* **Exercise description**
In the data that follows, find the line with "4. Push to the"; transcribe it, every later line up to the one with "CONNECTION WITH THE", and that line as well, exactly and with no others.

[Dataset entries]
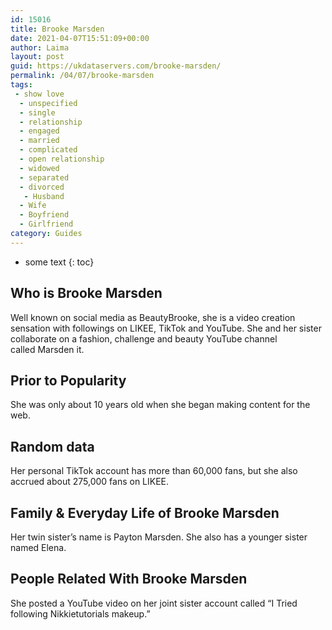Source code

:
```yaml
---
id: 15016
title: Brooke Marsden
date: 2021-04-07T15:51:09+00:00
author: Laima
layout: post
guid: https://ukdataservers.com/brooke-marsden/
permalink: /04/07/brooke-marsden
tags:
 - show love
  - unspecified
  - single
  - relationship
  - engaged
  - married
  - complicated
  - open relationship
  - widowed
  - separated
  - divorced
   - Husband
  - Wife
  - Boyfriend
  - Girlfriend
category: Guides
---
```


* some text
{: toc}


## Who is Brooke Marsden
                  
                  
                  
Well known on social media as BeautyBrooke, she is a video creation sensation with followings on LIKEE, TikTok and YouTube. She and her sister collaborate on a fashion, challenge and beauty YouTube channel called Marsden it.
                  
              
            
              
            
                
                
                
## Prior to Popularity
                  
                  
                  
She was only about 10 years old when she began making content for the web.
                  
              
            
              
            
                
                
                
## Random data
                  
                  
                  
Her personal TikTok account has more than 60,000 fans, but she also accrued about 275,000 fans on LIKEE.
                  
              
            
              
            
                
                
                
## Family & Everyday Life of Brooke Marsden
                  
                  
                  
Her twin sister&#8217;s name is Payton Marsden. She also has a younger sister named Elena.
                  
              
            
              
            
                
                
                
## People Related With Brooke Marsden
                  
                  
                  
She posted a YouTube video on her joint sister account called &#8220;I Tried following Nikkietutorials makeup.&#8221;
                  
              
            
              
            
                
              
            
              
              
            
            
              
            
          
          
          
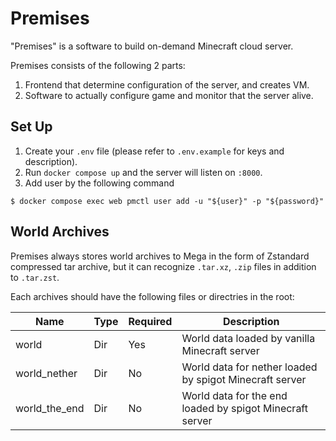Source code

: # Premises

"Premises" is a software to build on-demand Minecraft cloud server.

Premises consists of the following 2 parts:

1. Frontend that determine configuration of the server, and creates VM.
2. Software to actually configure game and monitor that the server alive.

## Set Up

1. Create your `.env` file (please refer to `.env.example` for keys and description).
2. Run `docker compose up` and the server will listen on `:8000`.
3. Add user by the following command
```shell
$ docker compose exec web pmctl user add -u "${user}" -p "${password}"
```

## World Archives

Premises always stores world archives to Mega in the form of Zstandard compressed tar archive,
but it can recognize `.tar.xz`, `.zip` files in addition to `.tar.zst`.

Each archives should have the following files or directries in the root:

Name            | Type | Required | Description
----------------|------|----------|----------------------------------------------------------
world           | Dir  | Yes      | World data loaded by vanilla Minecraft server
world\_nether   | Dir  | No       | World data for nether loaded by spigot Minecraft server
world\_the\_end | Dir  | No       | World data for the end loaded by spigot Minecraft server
==
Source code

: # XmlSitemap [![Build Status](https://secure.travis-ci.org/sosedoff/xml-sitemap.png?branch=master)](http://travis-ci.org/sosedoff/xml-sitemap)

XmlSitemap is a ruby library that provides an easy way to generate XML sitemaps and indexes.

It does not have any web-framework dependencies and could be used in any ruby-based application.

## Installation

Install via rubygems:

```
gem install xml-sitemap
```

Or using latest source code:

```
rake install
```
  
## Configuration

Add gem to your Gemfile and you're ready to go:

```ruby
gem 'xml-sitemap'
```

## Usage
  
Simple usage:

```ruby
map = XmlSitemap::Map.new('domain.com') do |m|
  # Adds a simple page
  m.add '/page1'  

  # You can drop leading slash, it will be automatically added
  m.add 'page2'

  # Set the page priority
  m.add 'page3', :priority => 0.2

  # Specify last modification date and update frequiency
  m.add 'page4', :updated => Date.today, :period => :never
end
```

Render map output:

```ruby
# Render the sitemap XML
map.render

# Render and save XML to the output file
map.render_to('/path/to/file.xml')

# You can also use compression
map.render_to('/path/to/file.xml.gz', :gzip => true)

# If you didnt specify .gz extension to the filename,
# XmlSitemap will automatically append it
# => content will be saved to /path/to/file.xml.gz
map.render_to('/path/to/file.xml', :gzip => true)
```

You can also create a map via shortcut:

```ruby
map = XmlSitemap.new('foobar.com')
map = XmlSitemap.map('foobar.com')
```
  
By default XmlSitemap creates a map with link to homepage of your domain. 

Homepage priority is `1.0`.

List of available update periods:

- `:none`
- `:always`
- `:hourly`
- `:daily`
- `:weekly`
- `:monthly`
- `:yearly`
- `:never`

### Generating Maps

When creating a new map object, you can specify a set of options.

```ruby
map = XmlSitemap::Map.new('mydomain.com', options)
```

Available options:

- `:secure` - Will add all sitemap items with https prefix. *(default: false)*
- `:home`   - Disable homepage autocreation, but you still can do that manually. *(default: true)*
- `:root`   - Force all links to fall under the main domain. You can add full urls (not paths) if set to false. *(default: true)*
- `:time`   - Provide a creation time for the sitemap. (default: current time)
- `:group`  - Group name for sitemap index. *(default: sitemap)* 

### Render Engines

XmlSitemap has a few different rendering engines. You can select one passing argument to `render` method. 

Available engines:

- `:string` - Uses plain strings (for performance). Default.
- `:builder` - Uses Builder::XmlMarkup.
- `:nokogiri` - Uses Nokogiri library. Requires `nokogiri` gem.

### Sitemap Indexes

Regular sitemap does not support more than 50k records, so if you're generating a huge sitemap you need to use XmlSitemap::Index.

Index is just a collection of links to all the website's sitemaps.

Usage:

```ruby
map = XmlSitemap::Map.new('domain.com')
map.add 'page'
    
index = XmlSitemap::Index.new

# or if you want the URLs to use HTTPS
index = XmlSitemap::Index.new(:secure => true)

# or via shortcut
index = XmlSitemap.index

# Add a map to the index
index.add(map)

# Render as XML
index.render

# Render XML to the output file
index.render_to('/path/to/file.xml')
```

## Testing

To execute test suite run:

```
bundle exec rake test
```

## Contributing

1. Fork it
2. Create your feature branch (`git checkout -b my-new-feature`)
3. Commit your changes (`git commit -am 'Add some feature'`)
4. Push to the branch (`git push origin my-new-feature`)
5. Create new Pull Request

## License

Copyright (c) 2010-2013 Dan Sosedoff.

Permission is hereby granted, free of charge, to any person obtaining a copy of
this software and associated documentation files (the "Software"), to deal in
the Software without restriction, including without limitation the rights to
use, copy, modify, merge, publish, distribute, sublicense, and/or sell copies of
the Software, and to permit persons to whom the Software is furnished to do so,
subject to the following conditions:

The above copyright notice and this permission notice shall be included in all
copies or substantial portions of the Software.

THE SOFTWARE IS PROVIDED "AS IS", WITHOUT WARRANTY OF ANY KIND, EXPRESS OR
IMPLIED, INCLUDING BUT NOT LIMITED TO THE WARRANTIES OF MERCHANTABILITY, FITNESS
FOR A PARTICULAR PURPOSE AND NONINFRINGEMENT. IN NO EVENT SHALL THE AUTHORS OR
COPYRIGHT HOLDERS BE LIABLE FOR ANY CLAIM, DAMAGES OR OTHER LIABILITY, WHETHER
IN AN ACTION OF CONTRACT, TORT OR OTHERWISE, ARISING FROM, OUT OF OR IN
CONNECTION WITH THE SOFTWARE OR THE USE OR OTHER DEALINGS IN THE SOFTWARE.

* **Solution to the exercise**
4. Push to the branch (`git push origin my-new-feature`)
5. Create new Pull Request

## License

Copyright (c) 2010-2013 Dan Sosedoff.

Permission is hereby granted, free of charge, to any person obtaining a copy of
this software and associated documentation files (the "Software"), to deal in
the Software without restriction, including without limitation the rights to
use, copy, modify, merge, publish, distribute, sublicense, and/or sell copies of
the Software, and to permit persons to whom the Software is furnished to do so,
subject to the following conditions:

The above copyright notice and this permission notice shall be included in all
copies or substantial portions of the Software.

THE SOFTWARE IS PROVIDED "AS IS", WITHOUT WARRANTY OF ANY KIND, EXPRESS OR
IMPLIED, INCLUDING BUT NOT LIMITED TO THE WARRANTIES OF MERCHANTABILITY, FITNESS
FOR A PARTICULAR PURPOSE AND NONINFRINGEMENT. IN NO EVENT SHALL THE AUTHORS OR
COPYRIGHT HOLDERS BE LIABLE FOR ANY CLAIM, DAMAGES OR OTHER LIABILITY, WHETHER
IN AN ACTION OF CONTRACT, TORT OR OTHERWISE, ARISING FROM, OUT OF OR IN
CONNECTION WITH THE SOFTWARE OR THE USE OR OTHER DEALINGS IN THE SOFTWARE.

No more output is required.